Section 39 of the Civil Procedure Code provides for the transfer of decrees in the circumstances mentioned in that section and when once a decree is transferred, the transferee court has all the rights of the transferring court under Section 42 of the Code. There is, therefore, clearly a great convenience in the provision for sending a decree for execution to the court within whose territorial jurisdiction the property is situate.
Where, however, attachment and sale of property is required, the rule seems to have become absolute that a decree shall be transferred for execution. In the case of immovable property, Order XXI, Rule 3 of the Code which states that where immovable property forms one estate or tenure situate within the local limits of the jurisdiction of two or more courts any one of such courts may attach and sell the entire estate or tenure clearly leads to the implication that except in the case of a single tenure, property must be sold by the court within whose jurisdiction the immovable property lies.
16. So far as Section 39 of the Code of Civil Procedure is concerned, this section also by its Sub-section (1) (b) seems to indicate that where a property is to be sold and it happens to be outside the jurisdiction of the court which passed the decree, there should be a transfer of the decree. A money decree is eventually satisfied by the sale of the judgment-debtor's property and not by an assignment thereof to the decree-holder as such but in a case where the decree is for specific performance of a contract to sell, in which case the property itself is transferred by the court in satisfaction of the decree.

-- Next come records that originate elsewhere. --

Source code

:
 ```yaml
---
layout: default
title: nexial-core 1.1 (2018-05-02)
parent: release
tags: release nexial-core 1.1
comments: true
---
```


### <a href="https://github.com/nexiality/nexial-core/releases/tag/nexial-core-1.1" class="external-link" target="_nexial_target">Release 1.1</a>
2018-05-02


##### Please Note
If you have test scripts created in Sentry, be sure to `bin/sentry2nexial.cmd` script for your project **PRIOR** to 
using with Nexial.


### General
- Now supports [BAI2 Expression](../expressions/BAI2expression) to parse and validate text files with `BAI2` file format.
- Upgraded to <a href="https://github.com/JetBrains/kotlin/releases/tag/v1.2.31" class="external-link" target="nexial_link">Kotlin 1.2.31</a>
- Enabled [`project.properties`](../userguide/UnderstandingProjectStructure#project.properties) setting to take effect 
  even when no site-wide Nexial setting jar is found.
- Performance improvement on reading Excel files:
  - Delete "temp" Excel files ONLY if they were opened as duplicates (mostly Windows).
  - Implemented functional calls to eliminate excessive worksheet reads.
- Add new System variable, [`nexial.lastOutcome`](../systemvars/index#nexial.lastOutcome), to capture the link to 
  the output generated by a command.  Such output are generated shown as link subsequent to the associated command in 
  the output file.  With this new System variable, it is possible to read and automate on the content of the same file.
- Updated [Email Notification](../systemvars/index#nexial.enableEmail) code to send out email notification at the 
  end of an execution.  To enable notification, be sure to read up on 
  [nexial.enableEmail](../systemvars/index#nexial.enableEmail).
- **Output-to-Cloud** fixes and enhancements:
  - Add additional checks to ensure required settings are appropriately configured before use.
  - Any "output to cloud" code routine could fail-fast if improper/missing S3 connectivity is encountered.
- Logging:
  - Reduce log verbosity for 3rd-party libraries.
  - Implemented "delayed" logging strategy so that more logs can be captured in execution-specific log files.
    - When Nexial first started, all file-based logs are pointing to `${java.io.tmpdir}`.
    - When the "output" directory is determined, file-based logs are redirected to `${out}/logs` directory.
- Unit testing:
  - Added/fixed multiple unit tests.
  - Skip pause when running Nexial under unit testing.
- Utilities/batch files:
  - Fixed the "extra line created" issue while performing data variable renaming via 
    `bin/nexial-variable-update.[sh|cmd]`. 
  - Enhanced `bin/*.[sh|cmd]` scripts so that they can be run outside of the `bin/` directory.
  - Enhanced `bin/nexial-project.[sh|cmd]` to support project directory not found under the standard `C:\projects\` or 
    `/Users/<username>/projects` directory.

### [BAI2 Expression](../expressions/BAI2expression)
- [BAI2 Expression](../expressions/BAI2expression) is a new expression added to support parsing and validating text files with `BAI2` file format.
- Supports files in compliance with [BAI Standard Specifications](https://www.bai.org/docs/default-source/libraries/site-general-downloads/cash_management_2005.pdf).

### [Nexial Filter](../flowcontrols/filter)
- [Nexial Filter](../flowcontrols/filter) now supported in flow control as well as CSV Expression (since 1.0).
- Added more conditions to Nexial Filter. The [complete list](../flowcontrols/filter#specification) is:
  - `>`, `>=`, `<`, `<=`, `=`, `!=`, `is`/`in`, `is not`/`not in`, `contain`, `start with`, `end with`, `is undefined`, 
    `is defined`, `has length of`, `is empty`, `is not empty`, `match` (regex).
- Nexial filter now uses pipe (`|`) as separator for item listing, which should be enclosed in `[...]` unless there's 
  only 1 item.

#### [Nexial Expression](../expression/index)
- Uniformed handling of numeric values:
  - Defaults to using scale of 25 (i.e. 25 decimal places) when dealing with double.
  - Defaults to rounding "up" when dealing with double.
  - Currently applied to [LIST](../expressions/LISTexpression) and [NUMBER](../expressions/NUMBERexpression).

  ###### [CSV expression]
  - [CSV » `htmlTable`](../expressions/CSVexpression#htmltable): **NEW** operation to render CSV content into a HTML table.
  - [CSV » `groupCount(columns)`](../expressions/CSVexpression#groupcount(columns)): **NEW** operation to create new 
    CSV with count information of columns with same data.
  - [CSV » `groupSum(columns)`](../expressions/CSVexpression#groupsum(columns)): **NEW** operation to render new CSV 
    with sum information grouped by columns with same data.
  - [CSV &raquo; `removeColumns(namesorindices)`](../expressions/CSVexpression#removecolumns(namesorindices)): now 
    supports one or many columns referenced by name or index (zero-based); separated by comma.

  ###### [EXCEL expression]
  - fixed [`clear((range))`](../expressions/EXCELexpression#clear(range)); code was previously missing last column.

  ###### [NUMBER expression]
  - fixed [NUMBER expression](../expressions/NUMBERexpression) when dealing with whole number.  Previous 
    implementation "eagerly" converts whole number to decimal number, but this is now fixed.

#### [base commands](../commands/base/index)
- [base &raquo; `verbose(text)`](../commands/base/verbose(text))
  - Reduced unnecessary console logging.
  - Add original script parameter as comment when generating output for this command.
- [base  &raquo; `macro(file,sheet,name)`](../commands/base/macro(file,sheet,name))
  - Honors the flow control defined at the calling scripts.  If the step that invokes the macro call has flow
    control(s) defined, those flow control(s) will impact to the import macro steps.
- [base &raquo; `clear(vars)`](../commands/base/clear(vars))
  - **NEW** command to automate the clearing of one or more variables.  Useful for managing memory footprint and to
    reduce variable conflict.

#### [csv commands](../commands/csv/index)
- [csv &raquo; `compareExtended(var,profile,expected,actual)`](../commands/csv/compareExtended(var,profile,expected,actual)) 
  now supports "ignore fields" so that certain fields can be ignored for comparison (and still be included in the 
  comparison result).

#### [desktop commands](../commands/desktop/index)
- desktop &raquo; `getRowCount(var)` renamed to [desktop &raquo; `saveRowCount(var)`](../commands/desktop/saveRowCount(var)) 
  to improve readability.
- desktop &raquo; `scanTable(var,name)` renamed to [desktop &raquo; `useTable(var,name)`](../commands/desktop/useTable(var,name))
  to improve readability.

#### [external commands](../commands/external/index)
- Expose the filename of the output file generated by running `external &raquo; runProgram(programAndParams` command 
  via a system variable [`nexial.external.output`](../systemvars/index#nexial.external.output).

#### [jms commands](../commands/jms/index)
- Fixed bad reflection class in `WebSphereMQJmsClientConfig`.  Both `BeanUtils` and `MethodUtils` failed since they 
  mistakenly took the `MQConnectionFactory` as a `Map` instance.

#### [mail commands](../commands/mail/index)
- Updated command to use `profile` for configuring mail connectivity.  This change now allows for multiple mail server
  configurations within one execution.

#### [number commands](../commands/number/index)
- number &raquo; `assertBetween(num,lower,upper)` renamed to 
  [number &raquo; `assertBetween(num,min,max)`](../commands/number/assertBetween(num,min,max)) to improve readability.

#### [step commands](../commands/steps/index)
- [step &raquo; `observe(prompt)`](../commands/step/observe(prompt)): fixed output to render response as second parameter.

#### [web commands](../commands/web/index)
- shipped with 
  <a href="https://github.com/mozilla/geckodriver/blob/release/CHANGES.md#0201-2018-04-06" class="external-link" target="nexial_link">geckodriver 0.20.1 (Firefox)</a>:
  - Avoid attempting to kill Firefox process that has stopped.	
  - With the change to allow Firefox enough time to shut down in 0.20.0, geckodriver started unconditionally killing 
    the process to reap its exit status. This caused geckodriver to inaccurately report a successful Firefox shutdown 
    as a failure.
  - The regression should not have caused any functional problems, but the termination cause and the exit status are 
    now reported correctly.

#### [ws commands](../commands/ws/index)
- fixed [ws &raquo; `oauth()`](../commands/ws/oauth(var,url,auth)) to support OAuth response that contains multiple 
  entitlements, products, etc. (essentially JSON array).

17. Now it has already been mentioned that the appointment of a receiver falls outside the general rule of territoriality, even so far as sale of property is concerned through the receiver. See the ruling reported in : AIR1930Cal502 .
18. Another case where the rule of territoriality has been given a go-by is when Order XXI, Rule 48 is applicable and where there is to be an attachment of salary or allowances of public officers or servants of Railway Company or local authority. In such a case, even though the judgment-debtor or the disbursing officer is not within the jurisdiction of the court, an order can issue under Order XXI, Rule 48 of the Code.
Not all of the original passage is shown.